Un intero capitolo di Un punto di approdo è dedicato all’epidemia di peste del 1348. Esso prende le mosse dall’osservazione degli affreschi della cappella del Palazzo Pubblico, dove Matar si reca più volte. Le decorazioni della cappella sono successive all’epidemia, mentre tutti i dipinti più noti della scuola senese precedono quest’evento cruciale per gli abitanti del Medio Oriente, del Nord Africa e di tutta l’Europa.
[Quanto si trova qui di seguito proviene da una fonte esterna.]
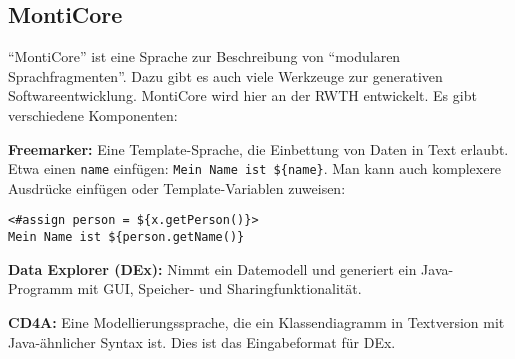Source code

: \documentclass{panikzettel}
\begin{document}
\subsection{MontiCore}

``MontiCore'' ist eine Sprache zur Beschreibung von ``modularen Sprachfragmenten''. Dazu gibt es auch viele Werkzeuge zur generativen Softwareentwicklung. MontiCore wird hier an der RWTH entwickelt. Es gibt verschiedene Komponenten:

\textbf{Freemarker:} Eine Template-Sprache, die Einbettung von Daten in Text erlaubt. Etwa einen \lstinline{name} einfügen: \lstinline[mathescape=false]|Mein Name ist ${name}|. Man kann auch komplexere Ausdrücke einfügen oder Template-Variablen zuweisen: \begin{lstlisting}[mathescape=false]
<#assign person = ${x.getPerson()}>
Mein Name ist ${person.getName()}
\end{lstlisting}

\textbf{Data Explorer (DEx):} Nimmt ein Datemodell und generiert ein Java-Programm mit GUI, Speicher- und Sharingfunktionalität.

\textbf{CD4A:} Eine Modellierungssprache, die ein Klassendiagramm in Textversion mit Java-ähnlicher Syntax ist. Dies ist das Eingabeformat für DEx.

\hfill
{}
\end{document}
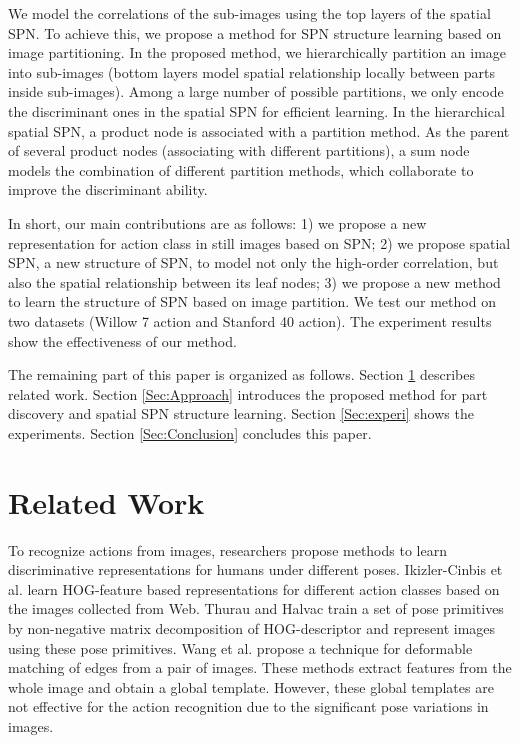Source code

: \documentclass[journal]{IEEEtran}
\begin{document}
We model the correlations of the sub-images using the top layers of the spatial SPN. To achieve this, we propose a method for SPN structure learning based on image partitioning.
In the proposed method, we hierarchically partition an image into sub-images (bottom layers model spatial relationship locally between parts inside sub-images). Among a large number of possible partitions, we only encode the discriminant ones in the spatial SPN for efficient learning. In the hierarchical spatial SPN, a product node is associated with a partition method. As the parent of several product nodes (associating with different partitions), a sum node models the combination of different partition methods, which collaborate to improve the discriminant ability.



In short, our main contributions are as follows:
1) we propose a new representation for action class in still images based on SPN;
2) we propose spatial SPN, a new structure of SPN, to model not only the high-order correlation, but also the spatial relationship between its leaf nodes;
3) we propose a new method to learn the structure of SPN based on image partition.
We test our method on two datasets (Willow 7 action and Stanford 40 action). The experiment results show the effectiveness of our method.


The remaining part of this paper is organized as follows. Section \ref{Sec:Related_work} describes related work. Section \ref{Sec:Approach} introduces the proposed method for part discovery and spatial SPN structure learning. Section \ref{Sec:experi} shows the experiments. Section \ref{Sec:Conclusion} concludes this paper.



\section{Related Work}
\label{Sec:Related_work}

To recognize actions from images, researchers propose methods to learn discriminative representations for humans under different poses. Ikizler-Cinbis et al. \cite{ikizlercinbisICCV2009} learn HOG-feature based representations for different action classes based on the images collected from Web. Thurau and Halvac \cite{Thurau-HlavacPosePrimitivesCVPR2008} train a set of pose primitives by non-negative matrix decomposition of HOG-descriptor and represent images using these pose primitives. Wang et al. \cite{DBLP:conf/cvpr/WangJDLM06} propose a technique for deformable matching of edges from a pair of images. These methods \cite{ikizlercinbisICCV2009,Thurau-HlavacPosePrimitivesCVPR2008,DBLP:conf/cvpr/WangJDLM06} extract features from the whole image and obtain a global template. However, these global templates are not effective for the action recognition due to the significant pose variations in images.
\end{document}
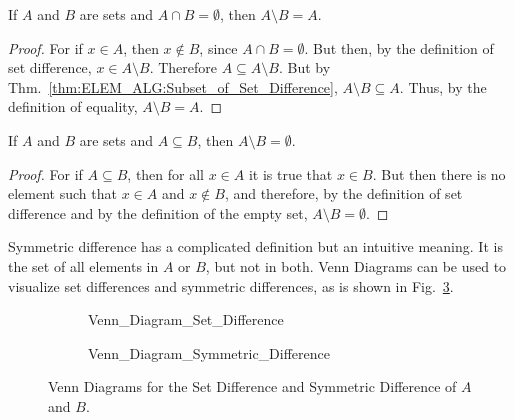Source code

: \documentclass[crop=false,class=book,oneside]{standalone}
\begin{document}
            \begin{theorem}
                If $A$ and $B$ are sets and $A\cap{B}=\emptyset$,
                then $A\setminus{B}=A$.
            \end{theorem}
            \begin{proof}
                For if $x\in{A}$, then $x\notin{B}$,
                since $A\cap{B}=\emptyset$. But then, by the
                definition of set difference,
                $x\in{A}\setminus{B}$. Therefore
                $A\subseteq{A}\setminus{B}$. But by
                Thm.~\ref{thm:ELEM_ALG:Subset_of_Set_Difference},
                $A\setminus{B}\subseteq{A}$. Thus, by the
                definition of equality,
                $A\setminus{B}=A$.
            \end{proof}
            \begin{theorem}
                If $A$ and $B$ are sets and $A\subseteq{B}$,
                then $A\setminus{B}=\emptyset$.
            \end{theorem}
            \begin{proof}
                For if $A\subseteq{B}$, then for all
                $x\in{A}$ it is true that $x\in{B}$. But then
                there is no element such that
                $x\in{A}$ and $x\notin{B}$, and therefore, by
                the definition of set difference and by the
                definition of the empty set,
                $A\setminus{B}=\emptyset$.
            \end{proof}
            Symmetric difference has a complicated definition
            but an intuitive meaning. It is the set of all
            elements in $A$ or $B$, but not in both.
            Venn Diagrams can be used to visualize set
            differences and symmetric differences, as is shown in
            Fig.~\ref{fig:Elem_Alg_Venn_Diagram_Differences}.
            \begin{figure}[H]
                \captionsetup{type=figure}
                \centering
                \begin{subfigure}[b]{0.49\textwidth}
                    \captionsetup{type=figure}
                    \centering
                    {Venn_Diagram_Set_Difference}
                    \label{fig:Elem_Alg_Set_Difference}
                \end{subfigure}
                \begin{subfigure}[b]{0.49\textwidth}
                    \captionsetup{type=figure}
                    \centering
                    
                              {Venn_Diagram_Symmetric_Difference}
                    \label{fig:Elem_Alg_Symmetric_Differece}
                \end{subfigure}
                \caption[Venn Diagrams for Various Set Operations]
                        {Venn Diagrams for the Set Difference
                         and Symmetric Difference of $A$ and $B$.}
                \label{fig:Elem_Alg_Venn_Diagram_Differences}
            \end{figure}
\end{document}
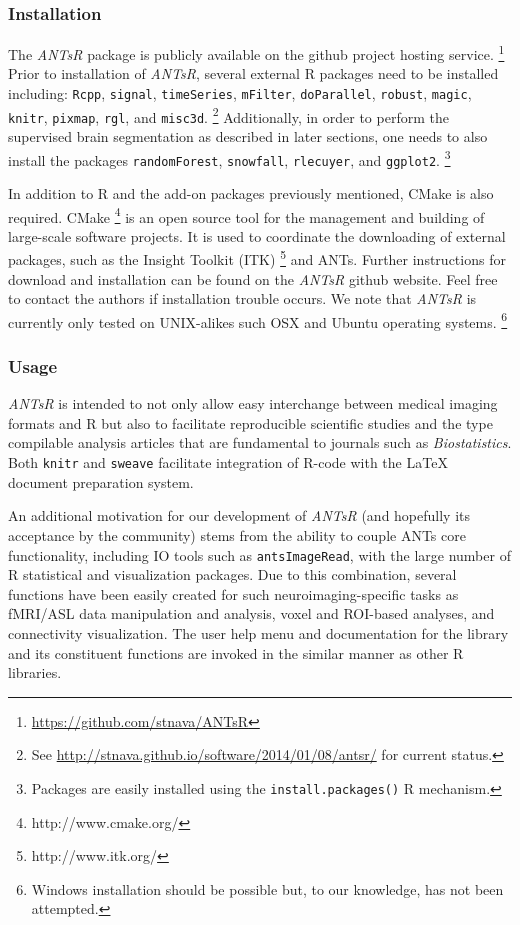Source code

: \documentclass[preprint,authoryear,review,12pt]{elsarticle}
\begin{document}
{\subsubsection{Installation}

The \textit{ANTsR} package is publicly available on the github project hosting service.%
\footnote{
\href{https://github.com/stnava/ANTsR}{https://github.com/stnava/ANTsR}
}
Prior to installation of \textit{ANTsR}, several external R packages
need to be installed including: \verb#Rcpp#, \verb#signal#, \verb#timeSeries#, 
\verb#mFilter#, \verb#doParallel#, \verb#robust#, \verb#magic#, \verb#knitr#, \verb#pixmap#, 
\verb#rgl#, and \verb#misc3d#.%
\footnote{
See \href{http://stnava.github.io/software/2014/01/08/antsr/}{http://stnava.github.io/software/2014/01/08/antsr/} for current status.}
Additionally, in order
to perform the supervised brain segmentation as described 
in later sections, one needs to also install the packages
\verb#randomForest#, \verb#snowfall#, \verb#rlecuyer#,
and \verb#ggplot2#.%
\footnote{
Packages are easily installed using the {\tt install.packages()} R mechanism.
} 

In addition to R and the add-on packages previously mentioned, CMake is also 
required.  CMake%
\footnote{
http://www.cmake.org/
}
is an open source tool for the management and building of 
large-scale software projects.  It is used
to coordinate the downloading of external packages,
such as the Insight Toolkit (ITK)%
\footnote{
http://www.itk.org/
}
and ANTs.  Further instructions for download and
installation can be found on the \textit{ANTsR} github website.  Feel
free to contact the authors if installation trouble occurs.  We note
that \textit{ANTsR} is currently only tested on UNIX-alikes such OSX and Ubuntu
operating systems.%
\footnote{Windows installation should be possible
but, to our knowledge, has not been attempted.}

\subsubsection{Usage}
\textit{ANTsR} is intended to not only allow easy interchange between
medical imaging formats and R but also to facilitate
reproducible scientific studies and the type compilable analysis
articles that are fundamental to journals such as
\textit{Biostatistics}.  Both \verb#knitr# and \verb#sweave#
facilitate integration of R-code with the LaTeX document
preparation system.  

An additional motivation for our development of \textit{ANTsR} (and
hopefully its acceptance by the community) 
stems from the ability to couple ANTs core 
functionality, including IO tools such as \verb#antsImageRead#, 
with the large number of R statistical and
visualization packages.  Due to this combination, several
functions have been easily created for such neuroimaging-specific 
tasks as fMRI/ASL data manipulation and analysis,
voxel and ROI-based  analyses,
and connectivity visualization. %
The user help menu and documentation for the library  and its
constituent functions are invoked in the similar manner as other
R libraries.

}
\end{document}

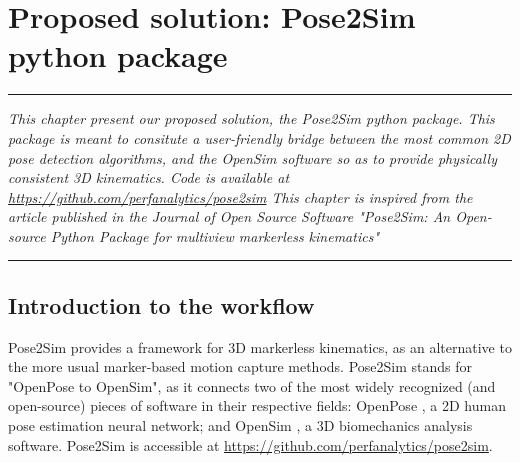 
\lhead[\fancyplain{}{\leftmark}]%
      {\fancyplain{}{}} %
\chead[\fancyplain{}{}]%
      {\fancyplain{}{}}
\rhead[\fancyplain{}{}]%
      {\fancyplain{}{\rightmark}}%
\lfoot[\fancyplain{}{}]%
      {\fancyplain{}{}}
\cfoot[\fancyplain{}{\thepage}]%
      {\fancyplain{}{\thepage}} %
\rfoot[\fancyplain{}{}]%
     {\fancyplain{}{\scriptsize}}



\chapter[Pose2Sim]{Proposed solution: Pose2Sim python package}
\label{ch:3}


\begin{center}
\rule{0.7\linewidth}{.5pt}
\begin{minipage}{0.7\linewidth}
\smallskip

\textit{This chapter present our proposed solution, the Pose2Sim python package. This package is meant to consitute a user-friendly bridge between the most common 2D pose detection algorithms, and the OpenSim software so as to provide physically consistent 3D kinematics. Code is available at \url{https://github.com/perfanalytics/pose2sim} \newline \newline
This chapter is inspired from the article published in the Journal of Open Source Software "Pose2Sim: An Open-source Python Package for multiview markerless kinematics" \cite{Pagnon2022b} }

\end{minipage}
\smallskip
\rule{0.7\linewidth}{.5pt}
\end{center}

\minitoc
\newpage


\section{Introduction to the workflow}
Pose2Sim provides a framework for 3D markerless kinematics, as an alternative to the more usual marker-based motion capture methods. Pose2Sim stands for "OpenPose to OpenSim", as it connects two of the most widely recognized (and open-source) pieces of software in their respective fields: OpenPose \cite{Cao2019}, a 2D human pose estimation neural network; and OpenSim \cite{Delp2007,Seth2018}, a 3D biomechanics analysis software. Pose2Sim is accessible at \url{https://github.com/perfanalytics/pose2sim}.

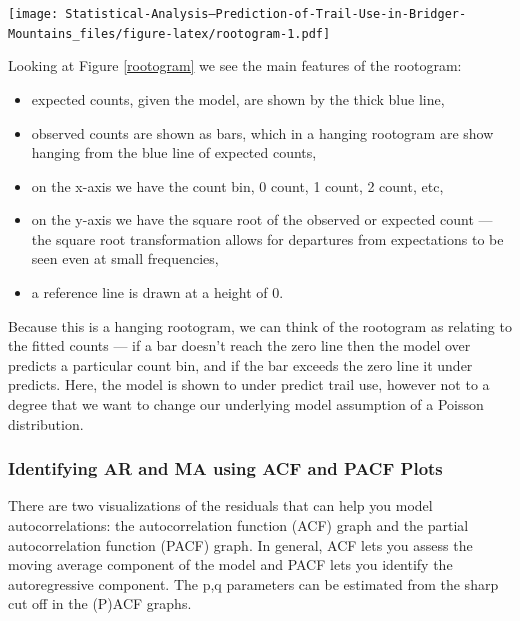 \documentclass[
]{book}
\newenvironment{Shaded}{\begin{snugshade}}{\end{snugshade}}
\newcommand{\FunctionTok}[1]{\textcolor[rgb]{0.00,0.00,0.00}{#1}}
\newcommand{\NormalTok}[1]{#1}
\newcommand{\OtherTok}[1]{\textcolor[rgb]{0.56,0.35,0.01}{#1}}
\newcommand{\SpecialCharTok}[1]{\textcolor[rgb]{0.00,0.00,0.00}{#1}}
\providecommand{\tightlist}{%
  \setlength{\itemsep}{0pt}\setlength{\parskip}{0pt}}
\begin{document}
\begin{Shaded}
\end{Shaded}

\texttt{[image: Statistical-Analysis--Prediction-of-Trail-Use-in-Bridger-Mountains\_files/figure-latex/rootogram-1.pdf]}

Looking at Figure \ref{rootogram} we see the main features of the rootogram:

\begin{itemize}
\tightlist
\item
  expected counts, given the model, are shown by the thick blue line,
\item
  observed counts are shown as bars, which in a hanging rootogram are show hanging from the blue line of expected counts,
\item
  on the x-axis we have the count bin, 0 count, 1 count, 2 count, etc,
\item
  on the y-axis we have the square root of the observed or expected count --- the square root transformation allows for departures from expectations to be seen even at small frequencies,
\item
  a reference line is drawn at a height of 0.
\end{itemize}

Because this is a hanging rootogram, we can think of the rootogram as relating to the fitted counts --- if a bar doesn't reach the zero line then the model over predicts a particular count bin, and if the bar exceeds the zero line it under predicts. Here, the model is shown to under predict trail use, however not to a degree that we want to change our underlying model assumption of a Poisson distribution.

\hypertarget{ACF}{%
\subsubsection{Identifying AR and MA using ACF and PACF Plots}\label{ACF}}

There are two visualizations of the residuals that can help you model autocorrelations: the autocorrelation function (ACF) graph and the partial autocorrelation function (PACF) graph. In general, ACF lets you assess the moving average component of the model and PACF lets you identify the autoregressive component. The p,q parameters can be estimated from the sharp cut off in the (P)ACF graphs.
\end{document}
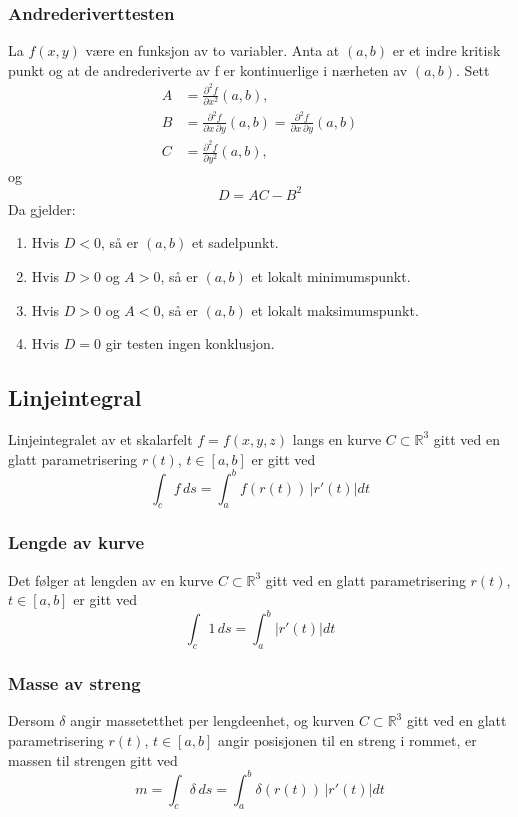 \documentclass{article}
\begin{document}
\subsubsection{Andrederiverttesten}
La $f(x, y)$ være en funksjon av to variabler. Anta at $(a, b)$ er et indre kritisk punkt og at de andrederiverte av f er kontinuerlige i nærheten av $(a, b)$. Sett
\begin{align*}
    A &= \frac{\partial^2 f}{\partial x^2} (a, b),\\
    B &= \frac{\partial^2 f}{\partial x\,\partial y} (a, b) = \frac{\partial^2 f}{\partial x\,\partial y} (a, b)\\
    C &= \frac{\partial^2 f}{\partial y^2} (a, b),
\end{align*}
og
\[D = AC-B^2\]
Da gjelder:
\begin{enumerate}
    \item Hvis $D < 0$, så er $(a, b)$ et sadelpunkt.
    \item Hvis $D > 0$ og $A > 0$, så er $(a, b)$ et lokalt minimumspunkt.
    \item Hvis $D > 0$ og $A < 0$, så er $(a, b)$ et lokalt maksimumspunkt.
    \item Hvis $D = 0$ gir testen ingen konklusjon.
\end{enumerate}


\subsection{Linjeintegral}
Linjeintegralet av et skalarfelt $f = f(x, y, z)$ langs en kurve $C \subset \mathbb{R}^3$ gitt ved en glatt parametrisering $r(t)$, $t \in [a,b]$ er gitt ved
\[\int_c f\,ds = \int_a^b f(r(t))\,\left| r'(t) \right| dt\]
\subsubsection{Lengde av kurve}
Det følger at lengden av en kurve $C \subset \mathbb{R}^3$ gitt ved en glatt parametrisering $r(t)$, $t \in [a,b]$ er gitt ved
\[\int_c 1\,ds = \int_a^b \left| r'(t) \right| dt\]
\subsubsection{Masse av streng}
Dersom $\delta$ angir massetetthet per lengdeenhet, og kurven $C \subset \mathbb{R}^3$ gitt ved en glatt parametrisering $r(t)$, $t \in [a,b]$ angir posisjonen til en streng i rommet, er massen til strengen gitt ved
\[m = \int_c \delta\,ds = \int_a^b \delta (r(t))\,\left| r'(t) \right| dt\]
\end{document}
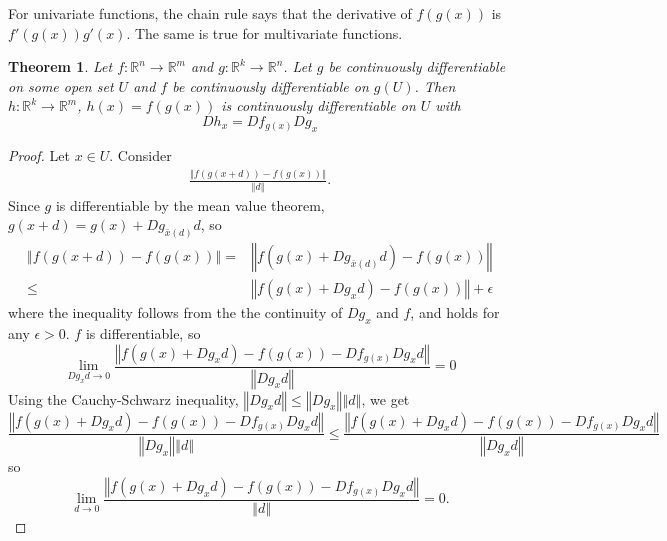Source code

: \documentclass[12pt,reqno]{amsart}
\newtheorem{theorem}{Theorem}[section]
\theoremstyle{definition}
\def\R{\mathbb{R}}
\newcommand{\norm}[1]{\left\Vert {#1} \right\Vert}
\renewcommand{\to}{{\rightarrow}}
\begin{document}
For univariate functions, the chain rule says that the derivative of
$f(g(x))$ is $f'(g(x)) g'(x)$. The same is true for multivariate
functions.
\begin{theorem} \label{thm:chain}
  Let $f:\R^n \to \R^m$ and $g: \R^k \to \R^n$. Let $g$ be
  continuously differentiable on some open set $U$ and $f$ be
  continuously differentiable on $g(U)$. Then $h:\R^k \to \R^m$, $h
  (x) = f(g(x))$ 
  is continuously differentiable on $U$ with 
  \[ Dh_x = D f_{g(x)} D g_x \]
\end{theorem}
\begin{proof}
  Let $x \in U$. Consider
  \begin{align*}
    \frac{\norm{ f(g(x+d)) - f(g(x))}} {\norm{d}}.
  \end{align*}
  Since $g$ is differentiable by the mean value theorem, $g(x+d) =
  g(x) + Dg_{\bar{x}(d)} d$, so
  \begin{align*}
    \norm{ f(g(x+d)) - f(g(x))} = &  
    \norm{ f(g(x) + D g_{\bar{x}(d)} d ) - f(g(x))} \\
    \leq & \norm{f(g(x) + D g_x d) - f(g(x))} + \epsilon
  \end{align*}
  where the inequality follows from the the continuity of $D g_x$ and
  $f$, and holds for any $\epsilon >0$. $f$ is differentiable, so
  \[ \lim_{D g_x d \to 0} \frac{\norm{f(g(x) + D g_x d) -
      f(g(x)) - D f_{g(x)} D g_x d}} {\norm{D g_x d}} = 0 \]
  Using the Cauchy-Schwarz inequality, $\norm{D g_x d} \leq \norm{D
    g_x} \norm{d}$, we get
  \[ \frac{\norm{f(g(x) + D g_x d) -
      f(g(x)) - D f_{g(x)} D g_x d}} {\norm{D g_x} \norm{d}} \leq
  \frac{\norm{f(g(x) + D g_x d) -
      f(g(x)) - D f_{g(x)} D g_x d}} {\norm{D g_x d}} 
  \]
  so
  \[ \lim_{ d \to 0} \frac{\norm{f(g(x) + D g_x d) -
      f(g(x)) - D f_{g(x)} D g_x d}} {\norm{d}} = 0. \]   
\end{proof}
\end{document}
Lo scrittore coglie l’occasione di ragionare sugli effetti di un singolo evento sull’arte e la mentalità di un’epoca, ma lo fa mettendo ogni volta le opere pittoriche o letterarie in connessione con le biografie e le memorie dei singoli autori, ipotizzandone i sentimenti. In questo capitolo aumenta il numero di citazioni, sembrerebbe quasi il brano più erudito dell’intero libro.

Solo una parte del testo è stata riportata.